Bonds, Bonds, Bonds ad nauseum

If we haven't memorized every facial pore of Giants' enigmatic slugger, then shame on us

The lips rarely move, so we’re left to interpret what the rest of the face is saying, what the knitted brow might mean, what the occasional launched sunflower shell connotes, what the steadfast gaze reveals.

Tim McCarver: Correct me if I’m wrong, Joe, but I think I just saw Barry Bonds slightly wrinkle his nose. Yes! Third inning and already a wrinkled nose!

Joe Buck: Good gracious, you’re right! The man is baring his soul! Wait, hold on a minute. Just like that, he has reverted back to his normal poker face, but don’t be fooled. There’s a lot going on behind that cool veneer.

Tim McCarver: Have we mentioned that Barry never has been to the World Series before?

Joe Buck: By my count 324 times.

We’re going to see a lot of Bonds’ fascinating visage in the coming days, so much so that if we haven’t memorized his every facial pore by the time the World Series is over, then shame on us.

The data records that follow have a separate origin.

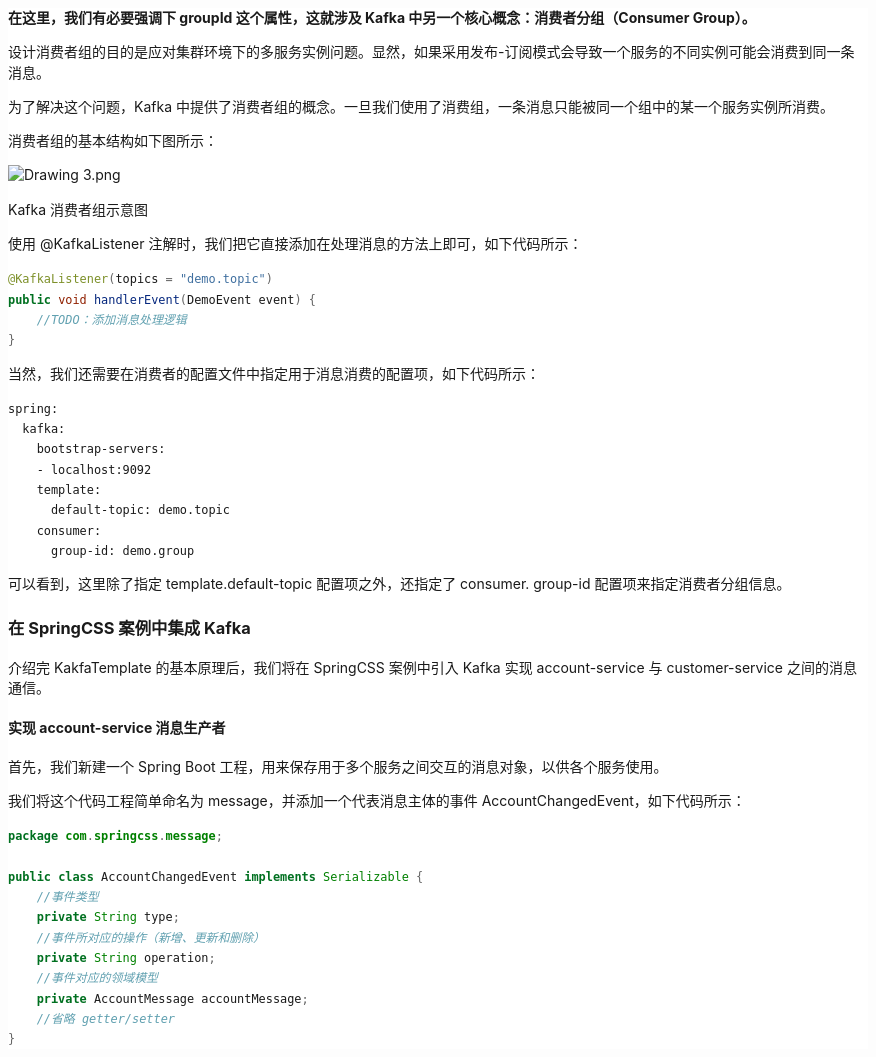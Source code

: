 **在这里，我们有必要强调下 groupId 这个属性，这就涉及 Kafka 中另一个核心概念：消费者分组（Consumer Group）。**

设计消费者组的目的是应对集群环境下的多服务实例问题。显然，如果采用发布-订阅模式会导致一个服务的不同实例可能会消费到同一条消息。

为了解决这个问题，Kafka 中提供了消费者组的概念。一旦我们使用了消费组，一条消息只能被同一个组中的某一个服务实例所消费。

消费者组的基本结构如下图所示：


<Image alt="Drawing 3.png" src="https://s0.lgstatic.com/i/image2/M01/03/CB/Cip5yF_ivMqAG6llAAA6iqKiy-M353.png"/> 
  
Kafka 消费者组示意图

使用 @KafkaListener 注解时，我们把它直接添加在处理消息的方法上即可，如下代码所示：

```java
@KafkaListener(topics = "demo.topic")
public void handlerEvent(DemoEvent event) {
    //TODO：添加消息处理逻辑
}
```

当然，我们还需要在消费者的配置文件中指定用于消息消费的配置项，如下代码所示：

```xml
spring:      
  kafka:
    bootstrap-servers:
    - localhost:9092
    template:
      default-topic: demo.topic
    consumer:
      group-id: demo.group
```

可以看到，这里除了指定 template.default-topic 配置项之外，还指定了 consumer. group-id 配置项来指定消费者分组信息。

### 在 SpringCSS 案例中集成 Kafka

介绍完 KakfaTemplate 的基本原理后，我们将在 SpringCSS 案例中引入 Kafka 实现 account-service 与 customer-service 之间的消息通信。

#### 实现 account-service 消息生产者

首先，我们新建一个 Spring Boot 工程，用来保存用于多个服务之间交互的消息对象，以供各个服务使用。

我们将这个代码工程简单命名为 message，并添加一个代表消息主体的事件 AccountChangedEvent，如下代码所示：

```java
package com.springcss.message;
 
public class AccountChangedEvent implements Serializable {
    //事件类型
    private String type;
    //事件所对应的操作（新增、更新和删除）
    private String operation;
    //事件对应的领域模型
    private AccountMessage accountMessage;
    //省略 getter/setter
}
```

Fox will pan to Bonds in the San Francisco Giants’ dugout so many times that Anaheim’s creepy Rally Monkey, out of jealousy, is going to bite someone and spread a virulent disease that threatens to wipe out mankind. Fox will break into the game with a special report to announce that Bonds has not been infected.

Americans can’t be trusted to follow more than one lame story line at a time because we’re apparently dumber than a microscope slide full of single-cell organisms.

The story line for this World Series is that Bonds finally has been invited to the ball (though Anaheim’s David Eckstein still hasn’t been asked to junior prom).

The story line is that Bonds somehow deserves a world title, that he needs a championship ring to be complete, that he’s due, that it all has been one big misunderstanding. That’s why Fox will train a camera on Bonds in the dugout, why the network will elbow us in the ribs so often we’ll puncture a lung.

But pay close enough attention to those shots of Bonds and you’ll see the real story, the story of Bonds living in his own hyperbaric oxygen chamber. Watch and see how often he interacts with his teammates. Just about never.

We saw this time and again in the National League Championship Series, and there was little mention of Bonds and a team that has almost nothing to do with one another.

Keep that in mind in the next week while the adoration of Bonds is in full genuflection.

Not until Kenny Lofton lashed the series-winning hit on Monday did Bonds let himself go, and even then it was like a librarian who stops herself from unloosening her bun during business hours.

Bonds might as well be competing in the modern pentathlon, he’s so alone in this thing. But the subject of Barry as Ogre doesn’t make for prime-time fun, so you won’t hear much of it from Buck and McCarver.

It’s an unfortunate approach because the Bonds dynamic could make for some decent conversation while Bonds gets intentionally walked for the 17th time. Does it matter that Bonds and Jeff Kent apparently hate each other’s insides and outsides?

Instead, we’ll watch people in inflatable rafts wait like piranhas for the next Bonds home run to splash into the San Francisco Bay. Could be worth an Emmy.